Why is Solid Energy acting like an American coal robber baron from the 1920s?
The recent decisions by Solid Energy to put the Spring Creek coking coal mine on to care and maintenance and stop the development of the half sunk ventilation shaft at the East Side mine will have horrendous consequences for the West Coast and the Huntly regions. These regions are already hard hit, especially the Coast after the deaths of 29 Pike River men in a gas explosion on 19 November, 2010, and the loss of over 300 Pike jobs.
Coming with the decision to dismiss many other staff at its headquarters and elsewhere it looks like a panic restructuring brought on by crisis. State Owned Enterprises Minister Tony Ryall told Solid Energy unions on Tuesday that the company had debts of over $300 million. This was news to the men. He made this sound highly significant but in financial terms it is not. It may be that the debt accumulated without the Government being aware, but that is because of the remote, revenue-collector role they chose to play.

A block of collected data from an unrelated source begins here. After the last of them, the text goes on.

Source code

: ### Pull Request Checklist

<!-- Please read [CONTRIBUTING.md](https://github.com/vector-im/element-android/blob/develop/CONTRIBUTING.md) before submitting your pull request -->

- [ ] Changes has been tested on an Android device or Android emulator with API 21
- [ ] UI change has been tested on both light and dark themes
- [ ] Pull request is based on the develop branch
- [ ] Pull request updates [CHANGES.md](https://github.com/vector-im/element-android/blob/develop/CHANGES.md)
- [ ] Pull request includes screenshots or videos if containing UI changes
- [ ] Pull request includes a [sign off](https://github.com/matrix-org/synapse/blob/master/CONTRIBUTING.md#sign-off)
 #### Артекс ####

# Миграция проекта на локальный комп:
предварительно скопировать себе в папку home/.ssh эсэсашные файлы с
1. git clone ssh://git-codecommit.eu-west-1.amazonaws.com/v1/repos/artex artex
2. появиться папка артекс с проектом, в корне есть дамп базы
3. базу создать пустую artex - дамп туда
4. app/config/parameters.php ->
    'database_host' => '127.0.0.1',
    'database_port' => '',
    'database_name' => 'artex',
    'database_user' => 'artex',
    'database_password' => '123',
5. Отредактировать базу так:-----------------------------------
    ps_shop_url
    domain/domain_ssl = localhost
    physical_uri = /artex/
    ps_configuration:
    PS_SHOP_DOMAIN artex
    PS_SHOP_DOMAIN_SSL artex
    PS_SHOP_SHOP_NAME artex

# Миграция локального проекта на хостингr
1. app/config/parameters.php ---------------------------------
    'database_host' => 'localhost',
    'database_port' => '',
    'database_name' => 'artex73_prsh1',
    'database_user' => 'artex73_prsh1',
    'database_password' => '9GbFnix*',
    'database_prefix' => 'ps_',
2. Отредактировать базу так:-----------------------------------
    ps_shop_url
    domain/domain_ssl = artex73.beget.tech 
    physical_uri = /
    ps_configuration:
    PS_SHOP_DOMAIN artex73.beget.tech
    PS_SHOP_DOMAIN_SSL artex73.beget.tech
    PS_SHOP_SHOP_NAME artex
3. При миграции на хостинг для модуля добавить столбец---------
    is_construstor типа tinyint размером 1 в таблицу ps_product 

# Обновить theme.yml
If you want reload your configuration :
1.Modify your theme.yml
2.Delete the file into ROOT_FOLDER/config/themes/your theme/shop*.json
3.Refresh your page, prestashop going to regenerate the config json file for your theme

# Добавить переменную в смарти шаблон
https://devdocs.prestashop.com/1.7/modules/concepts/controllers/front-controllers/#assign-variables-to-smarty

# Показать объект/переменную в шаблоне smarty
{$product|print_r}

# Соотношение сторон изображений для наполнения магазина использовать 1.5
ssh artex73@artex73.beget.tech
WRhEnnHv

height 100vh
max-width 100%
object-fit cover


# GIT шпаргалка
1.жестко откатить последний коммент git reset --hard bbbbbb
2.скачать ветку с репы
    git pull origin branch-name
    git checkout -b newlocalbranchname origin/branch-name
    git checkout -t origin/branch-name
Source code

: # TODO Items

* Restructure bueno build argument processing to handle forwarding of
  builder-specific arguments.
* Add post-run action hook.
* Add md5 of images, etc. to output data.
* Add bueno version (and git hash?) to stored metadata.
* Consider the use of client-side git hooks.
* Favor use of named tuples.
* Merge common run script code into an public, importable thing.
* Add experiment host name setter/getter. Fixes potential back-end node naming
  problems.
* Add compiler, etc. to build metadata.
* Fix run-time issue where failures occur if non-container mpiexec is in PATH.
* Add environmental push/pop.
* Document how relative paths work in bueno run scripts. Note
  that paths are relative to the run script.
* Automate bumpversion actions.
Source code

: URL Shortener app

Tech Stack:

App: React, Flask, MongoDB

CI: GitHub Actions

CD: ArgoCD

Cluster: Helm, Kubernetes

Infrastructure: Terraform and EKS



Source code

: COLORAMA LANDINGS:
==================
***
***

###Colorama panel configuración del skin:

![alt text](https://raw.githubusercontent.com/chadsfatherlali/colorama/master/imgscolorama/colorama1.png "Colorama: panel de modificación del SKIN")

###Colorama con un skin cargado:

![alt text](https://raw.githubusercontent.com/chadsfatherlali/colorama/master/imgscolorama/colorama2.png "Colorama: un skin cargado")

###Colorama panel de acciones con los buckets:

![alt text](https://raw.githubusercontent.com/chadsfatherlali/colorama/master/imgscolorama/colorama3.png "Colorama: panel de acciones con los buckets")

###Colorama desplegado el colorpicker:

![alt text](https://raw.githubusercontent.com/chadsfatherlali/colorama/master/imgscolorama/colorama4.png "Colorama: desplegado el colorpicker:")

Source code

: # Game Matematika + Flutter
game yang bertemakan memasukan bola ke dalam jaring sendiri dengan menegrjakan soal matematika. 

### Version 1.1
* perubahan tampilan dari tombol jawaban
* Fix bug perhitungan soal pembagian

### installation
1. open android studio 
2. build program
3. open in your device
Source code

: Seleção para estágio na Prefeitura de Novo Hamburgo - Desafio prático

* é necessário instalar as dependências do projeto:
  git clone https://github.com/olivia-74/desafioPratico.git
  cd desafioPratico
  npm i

Solid Energy has made a hefty $614.3 million profit over the last 10 years, with $394 million in the last five years alone. Government has had its pound of flesh big time. Why then is this state-owned enterprise acting more like an American coal robber baron from the 1920s and despoiling whole communities?
Both Mr Ryall and Prime Minister John Key have taken up the refrain of Solid Energy's Don Elder that it's all because of the collapse in international coal prices, which are priced in US dollars. Apparently, Spring Creek can only get $120 per tonne now and its production costs are high, partly because it is going through a development phase into new reserves. So over 300 miners in an area of high unemployment are to be sacrificed and there is nothing the Government can do.